EASTERN DISTRICT OF CALIFORNIA

PRO 49 DEVELOPMENT, LLC, a 

California limited liability 

company,

Plaintiff,

v.

NESS EXPRESS 1, LLC, a Delaware 

limited liability company; ADAM 

DECKER, an individual; JOSEPH 

DECKER, an individual, et al.,

Defendants.

No. 2:24-cv-01850-JAM-JDP

ORDER DENYING DEFENDANTS’

MOTION TO DISMISS

Before the Court is Defendants Adam Decker and Joseph 

Decker’s (collectively, the “Deckers”) motion to dismiss. See

Mot., ECF No. 22. Pro 49 Development (“Plaintiff”) opposes. See

Opp’n, ECF No. 24. The Deckers reply. See Reply, ECF No. 26. 

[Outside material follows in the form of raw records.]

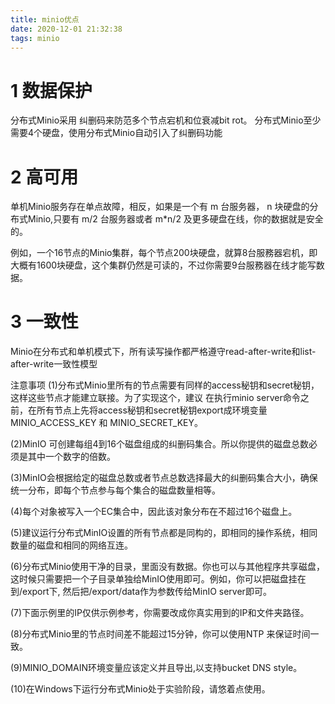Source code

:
 ```yaml
---
title: minio优点
date: 2020-12-01 21:32:38
tags: minio
---
```


# 1 数据保护
分布式Minio采用 纠删码来防范多个节点宕机和位衰减bit rot。
分布式Minio至少需要4个硬盘，使用分布式Minio自动引入了纠删码功能

# 2 高可用

单机Minio服务存在单点故障，相反，如果是一个有 m 台服务器， n 块硬盘的分布式Minio,只要有 m/2 台服务器或者 m*n/2 及更多硬盘在线，你的数据就是安全的。

例如，一个16节点的Minio集群，每个节点200块硬盘，就算8台服務器宕机，即大概有1600块硬盘，这个集群仍然是可读的，不过你需要9台服務器在线才能写数据。

# 3 一致性
Minio在分布式和单机模式下，所有读写操作都严格遵守read-after-write和list-after-write一致性模型
<!--more-->

注意事项
(1)分布式Minio里所有的节点需要有同样的access秘钥和secret秘钥，这样这些节点才能建立联接。为了实现这个，建议 在执行minio server命令之前，在所有节点上先将access秘钥和secret秘钥export成环境变量MINIO_ACCESS_KEY 和 MINIO_SECRET_KEY。

(2)MinIO 可创建每组4到16个磁盘组成的纠删码集合。所以你提供的磁盘总数必须是其中一个数字的倍数。

(3)MinIO会根据给定的磁盘总数或者节点总数选择最大的纠删码集合大小，确保统一分布，即每个节点参与每个集合的磁盘数量相等。

(4)每个对象被写入一个EC集合中，因此该对象分布在不超过16个磁盘上。

(5)建议运行分布式MinIO设置的所有节点都是同构的，即相同的操作系统，相同数量的磁盘和相同的网络互连。

(6)分布式Minio使用干净的目录，里面没有数据。你也可以与其他程序共享磁盘，这时候只需要把一个子目录单独给MinIO使用即可。例如，你可以把磁盘挂在到/export下, 然后把/export/data作为参数传给MinIO server即可。

(7)下面示例里的IP仅供示例参考，你需要改成你真实用到的IP和文件夹路径。

(8)分布式Minio里的节点时间差不能超过15分钟，你可以使用NTP 来保证时间一致。

(9)MINIO_DOMAIN环境变量应该定义并且导出,以支持bucket DNS style。

(10)在Windows下运行分布式Minio处于实验阶段，请悠着点使用。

For the following reasons, Defendants’ motion is DENIED.1

I. FACTUAL ALLEGATIONS AND PROCEDURAL BACKGROUND

Plaintiff originally filed suit in the Superior Court of 

California, County of Placer. See Notice of Removal, ECF No. 1. 

Defendants then properly removed the case to federal court under 

1This motion was determined to be suitable for decision without 

oral argument. E.D. Cal. L.R. 230(g). The hearing was 

scheduled for November 19, 2024.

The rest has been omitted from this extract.